Collection entries
╔══
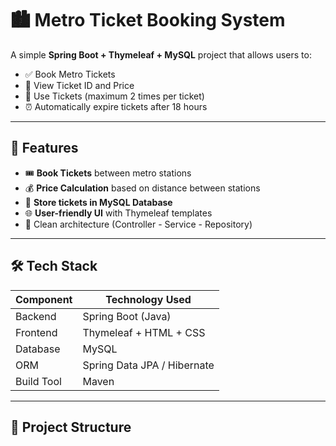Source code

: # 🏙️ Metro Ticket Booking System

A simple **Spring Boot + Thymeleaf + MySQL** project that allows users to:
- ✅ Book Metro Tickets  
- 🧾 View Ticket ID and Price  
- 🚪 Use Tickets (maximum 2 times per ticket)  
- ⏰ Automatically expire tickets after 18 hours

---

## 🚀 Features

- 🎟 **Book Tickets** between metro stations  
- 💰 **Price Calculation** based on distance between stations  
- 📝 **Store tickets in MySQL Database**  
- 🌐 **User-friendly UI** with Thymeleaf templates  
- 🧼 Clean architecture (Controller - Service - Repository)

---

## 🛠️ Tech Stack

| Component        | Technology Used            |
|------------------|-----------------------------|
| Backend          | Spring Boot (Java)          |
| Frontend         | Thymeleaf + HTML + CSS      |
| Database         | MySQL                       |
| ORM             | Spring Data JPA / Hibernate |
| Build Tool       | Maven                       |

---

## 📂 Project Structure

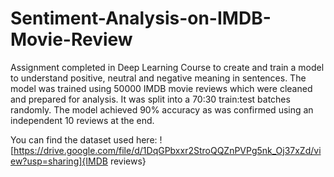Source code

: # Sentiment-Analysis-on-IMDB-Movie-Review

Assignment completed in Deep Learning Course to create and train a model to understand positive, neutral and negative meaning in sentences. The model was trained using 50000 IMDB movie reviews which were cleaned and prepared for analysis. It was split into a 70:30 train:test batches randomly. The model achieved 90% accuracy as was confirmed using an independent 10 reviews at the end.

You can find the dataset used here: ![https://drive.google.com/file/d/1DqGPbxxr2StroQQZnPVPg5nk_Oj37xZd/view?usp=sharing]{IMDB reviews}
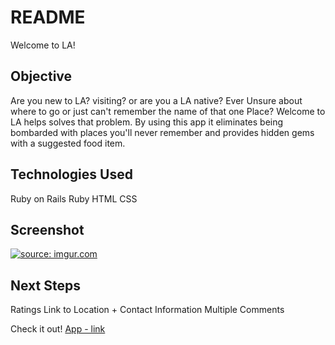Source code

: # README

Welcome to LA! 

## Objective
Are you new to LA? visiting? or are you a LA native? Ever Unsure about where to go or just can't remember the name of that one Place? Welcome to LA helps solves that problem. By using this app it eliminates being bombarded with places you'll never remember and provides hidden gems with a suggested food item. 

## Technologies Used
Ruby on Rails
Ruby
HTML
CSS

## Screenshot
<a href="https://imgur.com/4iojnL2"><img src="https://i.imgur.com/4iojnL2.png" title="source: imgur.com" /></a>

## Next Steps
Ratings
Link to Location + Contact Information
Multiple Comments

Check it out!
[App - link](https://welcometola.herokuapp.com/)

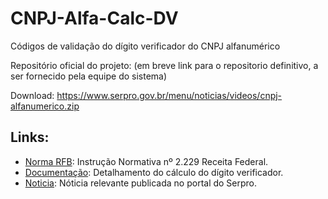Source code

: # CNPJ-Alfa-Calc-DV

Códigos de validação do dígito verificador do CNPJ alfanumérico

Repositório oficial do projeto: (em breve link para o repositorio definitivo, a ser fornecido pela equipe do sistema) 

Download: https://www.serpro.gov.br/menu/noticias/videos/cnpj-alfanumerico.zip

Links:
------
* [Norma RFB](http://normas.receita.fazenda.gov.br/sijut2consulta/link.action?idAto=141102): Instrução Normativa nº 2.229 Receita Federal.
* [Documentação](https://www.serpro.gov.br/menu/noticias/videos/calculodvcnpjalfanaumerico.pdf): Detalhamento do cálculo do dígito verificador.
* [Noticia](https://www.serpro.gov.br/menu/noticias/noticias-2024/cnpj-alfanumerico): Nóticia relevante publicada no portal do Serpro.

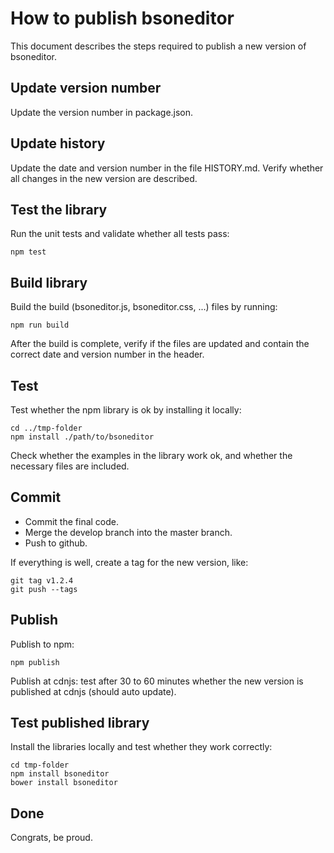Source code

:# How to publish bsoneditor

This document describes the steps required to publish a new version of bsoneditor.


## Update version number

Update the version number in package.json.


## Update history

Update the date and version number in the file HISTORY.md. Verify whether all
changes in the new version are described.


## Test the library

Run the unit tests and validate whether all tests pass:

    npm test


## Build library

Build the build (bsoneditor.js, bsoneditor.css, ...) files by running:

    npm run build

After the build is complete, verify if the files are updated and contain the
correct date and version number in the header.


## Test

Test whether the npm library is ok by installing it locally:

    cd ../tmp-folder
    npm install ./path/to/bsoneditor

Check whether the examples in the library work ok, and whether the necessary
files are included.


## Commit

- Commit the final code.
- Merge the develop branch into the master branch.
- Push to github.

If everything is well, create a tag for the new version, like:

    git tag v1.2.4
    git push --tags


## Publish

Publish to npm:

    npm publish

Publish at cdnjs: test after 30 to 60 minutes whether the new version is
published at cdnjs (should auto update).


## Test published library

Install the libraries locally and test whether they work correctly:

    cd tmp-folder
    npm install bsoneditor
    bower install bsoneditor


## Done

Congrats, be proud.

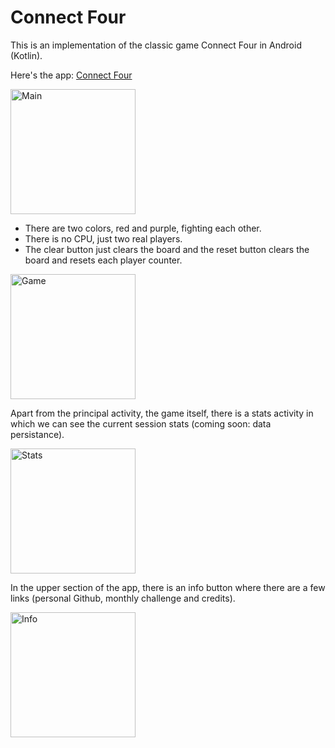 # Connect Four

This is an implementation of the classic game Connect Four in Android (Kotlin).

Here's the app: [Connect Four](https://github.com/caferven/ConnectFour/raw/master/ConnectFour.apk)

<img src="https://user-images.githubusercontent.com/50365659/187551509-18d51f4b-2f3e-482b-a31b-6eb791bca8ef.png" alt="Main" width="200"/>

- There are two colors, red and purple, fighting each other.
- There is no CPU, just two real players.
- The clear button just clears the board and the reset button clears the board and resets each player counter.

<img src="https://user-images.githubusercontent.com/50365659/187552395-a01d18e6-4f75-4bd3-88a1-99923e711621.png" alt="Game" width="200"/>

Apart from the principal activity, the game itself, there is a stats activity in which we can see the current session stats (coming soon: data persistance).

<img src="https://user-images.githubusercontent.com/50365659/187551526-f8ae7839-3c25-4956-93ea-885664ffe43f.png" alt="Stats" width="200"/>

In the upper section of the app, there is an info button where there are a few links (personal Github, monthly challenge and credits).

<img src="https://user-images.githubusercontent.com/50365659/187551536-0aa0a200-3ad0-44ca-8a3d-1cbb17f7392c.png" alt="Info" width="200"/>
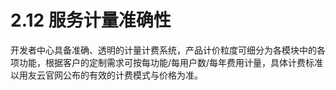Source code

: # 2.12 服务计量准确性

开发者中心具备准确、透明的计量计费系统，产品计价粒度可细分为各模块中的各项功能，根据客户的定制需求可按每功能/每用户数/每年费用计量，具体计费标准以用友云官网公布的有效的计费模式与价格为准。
╚══
╔══
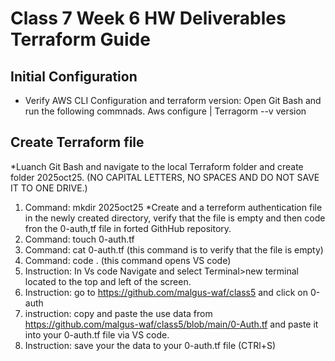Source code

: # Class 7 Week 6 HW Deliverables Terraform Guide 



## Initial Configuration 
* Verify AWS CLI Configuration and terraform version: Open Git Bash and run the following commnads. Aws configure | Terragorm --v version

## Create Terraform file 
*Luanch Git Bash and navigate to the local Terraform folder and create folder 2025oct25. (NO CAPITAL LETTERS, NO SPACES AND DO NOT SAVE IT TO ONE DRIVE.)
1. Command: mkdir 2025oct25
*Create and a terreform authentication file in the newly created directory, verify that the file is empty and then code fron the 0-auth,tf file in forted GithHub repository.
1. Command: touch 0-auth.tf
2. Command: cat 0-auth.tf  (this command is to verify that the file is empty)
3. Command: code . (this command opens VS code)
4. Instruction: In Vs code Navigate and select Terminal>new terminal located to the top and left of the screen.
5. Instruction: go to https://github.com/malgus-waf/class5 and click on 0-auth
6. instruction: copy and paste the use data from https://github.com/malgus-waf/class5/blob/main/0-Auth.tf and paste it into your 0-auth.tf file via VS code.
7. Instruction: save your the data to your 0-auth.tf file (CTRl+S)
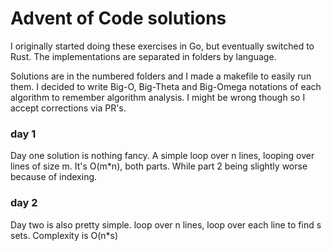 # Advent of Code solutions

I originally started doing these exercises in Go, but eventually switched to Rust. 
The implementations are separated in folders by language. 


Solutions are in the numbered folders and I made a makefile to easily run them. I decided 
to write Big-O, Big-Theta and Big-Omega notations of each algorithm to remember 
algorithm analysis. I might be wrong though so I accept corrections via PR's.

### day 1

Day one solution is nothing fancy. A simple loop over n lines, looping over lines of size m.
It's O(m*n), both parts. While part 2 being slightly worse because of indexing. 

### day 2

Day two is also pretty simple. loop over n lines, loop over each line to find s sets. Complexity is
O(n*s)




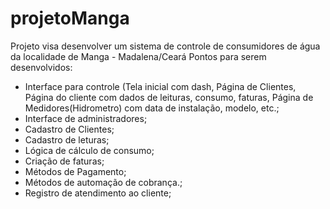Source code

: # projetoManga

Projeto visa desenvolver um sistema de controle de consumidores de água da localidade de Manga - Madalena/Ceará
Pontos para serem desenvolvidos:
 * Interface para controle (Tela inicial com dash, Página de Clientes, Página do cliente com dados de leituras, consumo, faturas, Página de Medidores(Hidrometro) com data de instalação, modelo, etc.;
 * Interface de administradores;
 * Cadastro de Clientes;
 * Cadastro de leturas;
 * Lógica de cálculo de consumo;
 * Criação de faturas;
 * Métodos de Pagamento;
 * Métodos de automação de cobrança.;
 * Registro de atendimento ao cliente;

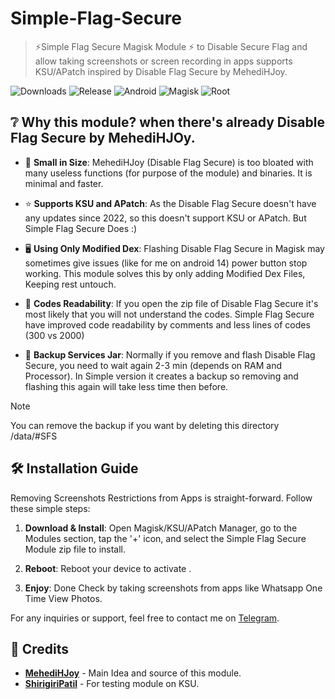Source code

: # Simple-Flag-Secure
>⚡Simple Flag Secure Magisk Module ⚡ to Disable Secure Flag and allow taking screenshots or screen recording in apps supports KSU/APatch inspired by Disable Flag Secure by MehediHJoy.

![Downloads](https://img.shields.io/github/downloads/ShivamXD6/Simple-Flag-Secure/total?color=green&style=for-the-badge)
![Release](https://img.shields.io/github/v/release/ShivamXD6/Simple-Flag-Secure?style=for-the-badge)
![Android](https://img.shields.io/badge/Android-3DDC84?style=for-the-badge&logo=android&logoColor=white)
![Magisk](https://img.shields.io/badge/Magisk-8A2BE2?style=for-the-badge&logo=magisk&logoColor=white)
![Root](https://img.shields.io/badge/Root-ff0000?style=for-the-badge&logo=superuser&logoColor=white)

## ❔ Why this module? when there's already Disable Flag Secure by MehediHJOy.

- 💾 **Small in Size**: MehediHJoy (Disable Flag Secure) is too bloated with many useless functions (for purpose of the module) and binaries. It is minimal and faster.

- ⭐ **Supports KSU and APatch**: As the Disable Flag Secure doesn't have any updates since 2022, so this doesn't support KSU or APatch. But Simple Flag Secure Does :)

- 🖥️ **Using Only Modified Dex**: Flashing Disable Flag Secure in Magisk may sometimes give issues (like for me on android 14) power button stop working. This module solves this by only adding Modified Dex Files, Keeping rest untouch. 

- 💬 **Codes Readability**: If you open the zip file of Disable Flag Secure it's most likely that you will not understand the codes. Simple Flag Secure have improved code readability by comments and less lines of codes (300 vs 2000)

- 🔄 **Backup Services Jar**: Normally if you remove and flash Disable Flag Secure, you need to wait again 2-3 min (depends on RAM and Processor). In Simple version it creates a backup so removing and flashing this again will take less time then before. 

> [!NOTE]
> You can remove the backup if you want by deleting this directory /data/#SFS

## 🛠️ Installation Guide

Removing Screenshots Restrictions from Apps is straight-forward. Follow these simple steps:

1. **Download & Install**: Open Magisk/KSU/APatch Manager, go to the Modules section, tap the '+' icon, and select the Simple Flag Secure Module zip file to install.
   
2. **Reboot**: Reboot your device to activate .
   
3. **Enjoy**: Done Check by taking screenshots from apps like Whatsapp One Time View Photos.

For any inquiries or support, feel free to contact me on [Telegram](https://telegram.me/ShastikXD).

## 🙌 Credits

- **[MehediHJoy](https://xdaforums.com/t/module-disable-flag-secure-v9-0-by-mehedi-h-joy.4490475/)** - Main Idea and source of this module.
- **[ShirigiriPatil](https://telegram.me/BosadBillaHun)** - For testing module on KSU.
╚══
Activity ::
The required output is the stretch of entries above from the line containing "- ✅ Book Metro Tickets" through the line containing "- 🌐 **User-friendly", reproduced exactly.

Your response ::
- ✅ Book Metro Tickets  
- 🧾 View Ticket ID and Price  
- 🚪 Use Tickets (maximum 2 times per ticket)  
- ⏰ Automatically expire tickets after 18 hours

---

## 🚀 Features

- 🎟 **Book Tickets** between metro stations  
- 💰 **Price Calculation** based on distance between stations  
- 📝 **Store tickets in MySQL Database**  
- 🌐 **User-friendly UI** with Thymeleaf templates  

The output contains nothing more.